What does it take for spiritual practice to be truly sustainable, nourishing your soul while meeting the realities of daily life? In this heartfelt dialogue, Diamond Approach founder A. H. Almaas and Thomas Hübl, founder of the Academy of Inner Science, explore the conditions that allow integrated spirituality to flourish. They reflect on the importance of time, space, and inner presence in cultivating a path that is both transformative and grounded. Recorded at Science and Nonduality in January 2022, this conversation invites you to reimagine your relationship with practice, healing, and awakening.
Cultivating Integrated Spirituality
With grace and grounded wisdom, Almaas and Hübl speak to the need for spiritual practice rooted in the rhythms of daily life, nourishing, embodied, and sustainable. True spiritual development, they emphasize, cannot be rushed or compartmentalized. It unfolds in time, through maturation, consistent presence, and ongoing inquiry.
At the heart of their conversation lies a shared understanding: the importance of the heart in awakening. Love, as Almaas reminds us, is not merely an emotion but the radiant expression of our true nature. It appears as kindness, appreciation, and generosity — capacities that reflect the living presence of Being. Hübl notes that trauma can disrupt the connection between the mind, body, and heart, creating an inner division that makes it difficult to be fully present. Spiritual practice, then, becomes a way of onboarding the past into the now, allowing us to re-enter our wholeness.

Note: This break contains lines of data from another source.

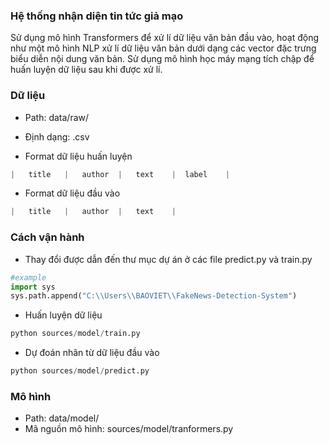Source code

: ### Hệ thống nhận diện tin tức giả mạo
Sử dụng mô hình Transformers để xử lí dữ liệu văn bản đầu vào, hoạt động như một mô hình NLP xử lí dữ liệu văn bản dưới dạng các vector đặc trưng biểu diễn nội dung văn bản.
Sử dụng mô hình học máy mạng tích chập để huấn luyện dữ liệu sau khi được xử lí.

### Dữ liệu
- Path: data/raw/
- Định dạng: .csv

- Format dữ liệu huấn luyện
```python
|   title   |   author  |   text    |  label    |
```

- Format dữ liệu đầu vào
```python
|   title   |   author  |   text    |
```

### Cách vận hành
- Thay đổi được dẫn đến thư mục dự án ở các file predict.py và train.py
```python
#example
import sys
sys.path.append("C:\\Users\\BAOVIET\\FakeNews-Detection-System")
```

- Huấn luyện dữ liệu
```python
python sources/model/train.py
```

- Dự đoán nhãn từ dữ liệu đầu vào
```python
python sources/model/predict.py
```

### Mô hình
- Path: data/model/
- Mã nguồn mô hình: sources/model/tranformers.py
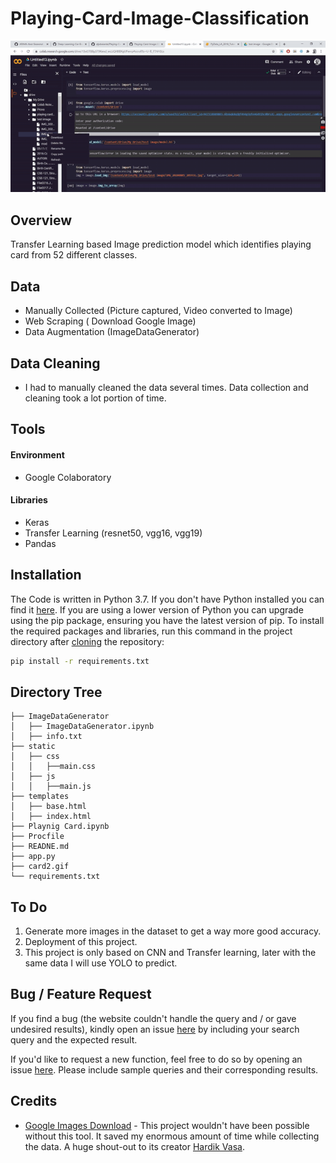 # Playing-Card-Image-Classification
![](card2.gif)



## Overview
Transfer Learning based Image prediction model which identifies playing card from 52 different classes. 

## Data
- Manually Collected (Picture captured, Video converted to Image)
- Web Scraping ( Download Google Image)
- Data Augmentation (ImageDataGenerator)

## Data Cleaning
- I had to manually cleaned the data several times. Data collection and cleaning took a lot portion of time.

## Tools
#### Environment
- Google Colaboratory
#### Libraries
- Keras
- Transfer Learning (resnet50, vgg16, vgg19)
- Pandas


## Installation
The Code is written in Python 3.7. If you don't have Python installed you can find it [here](https://www.python.org/downloads/). If you are using a lower version of Python you can upgrade using the pip package, ensuring you have the latest version of pip. To install the required packages and libraries, run this command in the project directory after [cloning](https://www.howtogeek.com/451360/how-to-clone-a-github-repository/) the repository:
```bash
pip install -r requirements.txt
```
## Directory Tree 

```
├── ImageDataGenerator 
│   ├── ImageDataGenerator.ipynb
│   ├── info.txt
├── static
│   ├── css
│   │   ├──main.css
│   ├── js
│   │   ├──main.js
├── templates
│   ├── base.html
│   ├── index.html
├── Playnig Card.ipynb
├── Procfile
├── READNE.md
├── app.py
├── card2.gif
└── requirements.txt
```
## To Do
1. Generate more images in the dataset to get a way more good accuracy.
2. Deployment of this project.
3. This project is only based on CNN and Transfer learning, later with the same data I will use YOLO to predict.

## Bug / Feature Request
If you find a bug (the website couldn't handle the query and / or gave undesired results), kindly open an issue [here](https://github.com/rowhitswami/Indian-Currency-Prediction/issues/new) by including your search query and the expected result.

If you'd like to request a new function, feel free to do so by opening an issue [here](https://github.com/rowhitswami/Indian-Currency-Prediction/issues/new). Please include sample queries and their corresponding results.
## Credits
- [Google Images Download](https://github.com/hardikvasa/google-images-download) - This project wouldn't have been possible without this tool. It saved my enormous amount of time while collecting the data. A huge shout-out to its creator [Hardik Vasa](https://github.com/hardikvasa).

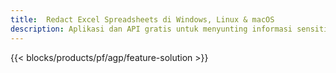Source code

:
 ```yaml
---
title:  Redact Excel Spreadsheets di Windows, Linux & macOS
description: Aplikasi dan API gratis untuk menyunting informasi sensitif dari spreadsheet XLS, XLSX & ODS
---
```

{{< blocks/products/pf/agp/feature-solution >}} 

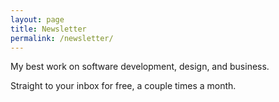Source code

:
 ```yaml
---
layout: page
title: Newsletter
permalink: /newsletter/
---
```


My best work on software development, design, and business.

Straight to your inbox for free, a couple times a month.

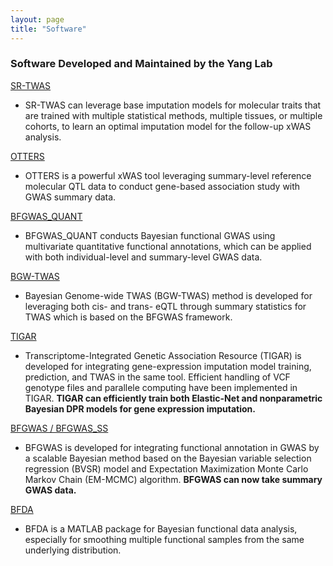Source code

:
 ```yaml
---
layout: page
title: "Software"
---
```


### Software Developed and Maintained by the Yang Lab

<a class="btn btn-primary"
href="https://github.com/yanglab-emory/SR-TWAS"
role="button">SR-TWAS</a>

* SR-TWAS can leverage base imputation models for molecular traits that are trained with multiple statistical methods, multiple tissues, or multiple cohorts, to learn an optimal imputation model for the follow-up xWAS analysis. 

<a class="btn btn-primary"
href="https://github.com/daiqile96/OTTERS"
role="button">OTTERS</a>

* OTTERS is a powerful xWAS tool leveraging summary-level reference molecular QTL data to conduct gene-based association study with GWAS summary data. 

<a class="btn btn-primary"
href="https://github.com/yanglab-emory/BFGWAS_QUANT"
role="button">BFGWAS_QUANT</a>

* BFGWAS_QUANT conducts Bayesian functional GWAS using multivariate quantitative functional annotations, which can be applied with both individual-level and summary-level GWAS data. 


<a class="btn btn-primary"
href="https://github.com/yanglab-emory/BGW-TWAS"
role="button">BGW-TWAS</a>

* Bayesian Genome-wide TWAS (BGW-TWAS) method is developed for leveraging both cis- and trans- eQTL through summary statistics for TWAS which is based on the BFGWAS framework. 


<a class="btn btn-primary"
href="https://github.com/yanglab-emory/TIGAR"
role="button">TIGAR</a>

* Transcriptome-Integrated Genetic Association Resource (TIGAR) is developed for integrating gene-expression imputation model training, prediction, and TWAS in the same tool. Efficient handling of VCF genotype files and parallele computing have been implemented in TIGAR. **TIGAR can efficiently train both Elastic-Net and nonparametric Bayesian DPR models for gene expression imputation.**


<a class="btn btn-primary"
href="https://github.com/yjingj/BFGWAS_SS"
role="button">BFGWAS / BFGWAS_SS</a>

* BFGWAS is developed for integrating functional annotation in GWAS by a scalable Bayesian method based on the Bayesian variable selection regression (BVSR) model and Expectation Maximization Monte Carlo Markov Chain (EM-MCMC) algorithm. **BFGWAS can now take summary GWAS data.**


<a class="btn btn-primary"
href="https://github.com/yanglab-emory/BFDA"
role="button">BFDA</a>

* BFDA is a MATLAB package for Bayesian functional data analysis, especially for smoothing multiple functional samples from the same underlying distribution. 





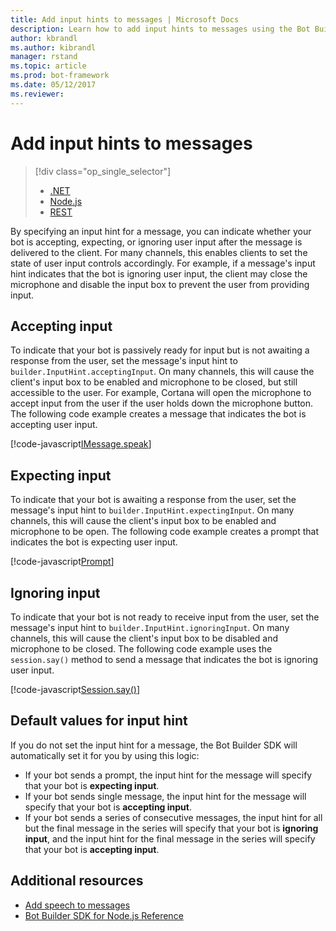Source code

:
 ```yaml
---
title: Add input hints to messages | Microsoft Docs
description: Learn how to add input hints to messages using the Bot Builder SDK for .NET.
author: kbrandl
ms.author: kibrandl
manager: rstand
ms.topic: article
ms.prod: bot-framework
ms.date: 05/12/2017
ms.reviewer: 
---
```


# Add input hints to messages
> [!div class="op_single_selector"]
> - [.NET](../dotnet/bot-builder-dotnet-add-input-hints.md)
> - [Node.js](../nodejs/bot-builder-nodejs-send-input-hints.md)
> - [REST](../rest-api/bot-framework-rest-connector-add-input-hints.md)

By specifying an input hint for a message, you can indicate whether your bot is accepting, expecting, or ignoring user input after the message is delivered to the client. For many channels, this enables clients to set the state of user input controls accordingly. For example, if a message's input hint indicates that the bot is ignoring user input, the client may close the microphone and disable the input box to prevent the user from providing input.

## Accepting input

To indicate that your bot is passively ready for input but is not awaiting a response from the user, set the message's input hint to `builder.InputHint.acceptingInput`. On many channels, this will cause the client's input box to be enabled and microphone to be closed, but still accessible to the user. For example, Cortana will open the microphone to accept input from the user if the user holds down the microphone button. The following code example creates a message that indicates the bot is accepting user input.

[!code-javascript[IMessage.speak](../includes/code/node-input-hints.js#InputHintAcceptingInput)]

## Expecting input

To indicate that your bot is awaiting a response from the user, set the message's input hint to `builder.InputHint.expectingInput`. On many channels, this will cause the client's input box to be enabled and microphone to be open. The following code example creates a prompt that indicates the bot is expecting user input.

[!code-javascript[Prompt](../includes/code/node-input-hints.js#InputHintExpectingInput)]

## Ignoring input

To indicate that your bot is not ready to receive input from the user, set the message's input hint to `builder.InputHint.ignoringInput`. 
On many channels, this will cause the client's input box to be disabled and microphone to be closed. The following code example uses the `session.say()` method to send a message that indicates the bot is ignoring user input.

[!code-javascript[Session.say()](../includes/code/node-input-hints.js#InputHintIgnoringInput)]

## Default values for input hint

If you do not set the input hint for a message, the Bot Builder SDK will automatically set it for you by using this logic: 

- If your bot sends a prompt, the input hint for the message will specify that your bot is **expecting input**.</li>
- If your bot sends single message, the input hint for the message will specify that your bot is **accepting input**.</li>
- If your bot sends a series of consecutive messages, the input hint for all but the final message in the series will specify that your bot is **ignoring input**, and the input hint for the final message in the series will specify that your bot is **accepting input**.

## Additional resources

- [Add speech to messages](bot-builder-nodejs-text-to-speech.md)
- [Bot Builder SDK for Node.js Reference][SDKReference]

[SDKReference]: https://docs.botframework.com/en-us/node/builder/chat-reference/modules/_botbuilder_d_.html

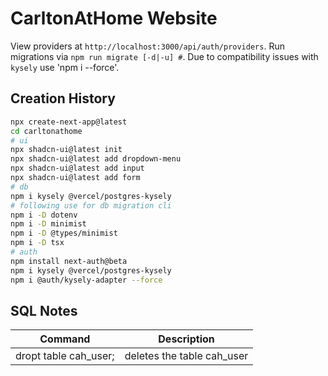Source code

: # CarltonAtHome Website

View providers at `http://localhost:3000/api/auth/providers`.
Run migrations via `npm run migrate [-d|-u] #`.
Due to compatibility issues with `kysely` use 'npm i --force'.

## Creation History

```bash
npx create-next-app@latest
cd carltonathome
# ui
npx shadcn-ui@latest init
npx shadcn-ui@latest add dropdown-menu
npx shadcn-ui@latest add input
npx shadcn-ui@latest add form
# db
npm i kysely @vercel/postgres-kysely
# following use for db migration cli
npm i -D dotenv
npm i -D minimist
npm i -D @types/minimist
npm i -D tsx
# auth
npm install next-auth@beta
npm i kysely @vercel/postgres-kysely
npm i @auth/kysely-adapter --force
```

## SQL Notes

| Command               | Description                |
| --------------------- | -------------------------- |
| dropt table cah_user; | deletes the table cah_user |
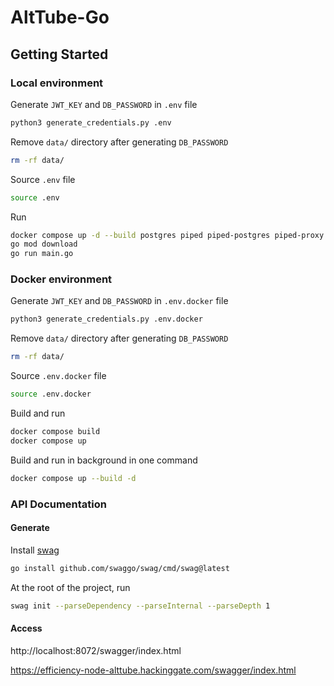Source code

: # AltTube-Go

## Getting Started

### Local environment

Generate `JWT_KEY` and `DB_PASSWORD` in `.env` file

```sh
python3 generate_credentials.py .env
```

Remove `data/` directory after generating `DB_PASSWORD`

```sh
rm -rf data/
```

Source `.env` file

```sh
source .env
```

Run

```sh
docker compose up -d --build postgres piped piped-postgres piped-proxy
go mod download
go run main.go
```

### Docker environment

Generate `JWT_KEY` and `DB_PASSWORD` in `.env.docker` file

```sh
python3 generate_credentials.py .env.docker
```

Remove `data/` directory after generating `DB_PASSWORD`

```sh
rm -rf data/
```

Source `.env.docker` file

```sh
source .env.docker
```

Build and run

```sh
docker compose build
docker compose up
```

Build and run in background in one command

```sh
docker compose up --build -d
```

### API Documentation

#### Generate

Install [swag](https://github.com/swaggo/swag)

```sh
go install github.com/swaggo/swag/cmd/swag@latest
```

At the root of the project, run

```sh
swag init --parseDependency --parseInternal --parseDepth 1
```

#### Access

http://localhost:8072/swagger/index.html

https://efficiency-node-alttube.hackinggate.com/swagger/index.html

As the dialogue unfolds, both teachers point to the heart as a source of profound intelligence. It’s the heart, not just the intellect, that recognizes truth. It serves as a compass, informing perception, guiding insight, and even helping scientists know when their thinking is aligned with deeper reality. The awakened heart also brings forth the capacity to respond appropriately to others, offering empathy and presence rather than reactivity. In this way, spiritual development is not a peak experience but a gradual evolution — a maturation of our humanity through love, connection, and embodied realization.
They also touch on the universal and personal expressions of love. While the universal heart pervades the cosmos, personal love appears uniquely in each human being as warmth, goodness, or delight in others. This capacity for love deepens our relationships, not only with people but with nature, reality, and our own inner depths. As Hübl observes, the highest intimacy is not just emotional closeness, but the fusion of hearts, a felt unity where both joy and sorrow are shared.
Both speakers agree that this level of presence is not always easy to maintain, especially in a world where fragmentation and trauma are so widespread. This is why spiritual community is so vital. An environment of care and mutual support helps the heart flourish. It holds space for the healing of old wounds and supports the integration of subtle insights into everyday life. Through this, we begin to reclaim the innate wonder of the heart, a wonder that sees the sacred in all things and listens for what life is whispering just beneath the surface.
This conversation is an invitation to take the spiritual path not as an escape from life, but as a deep embrace of it, guided by the intelligence of the heart and grounded in the mystery of love.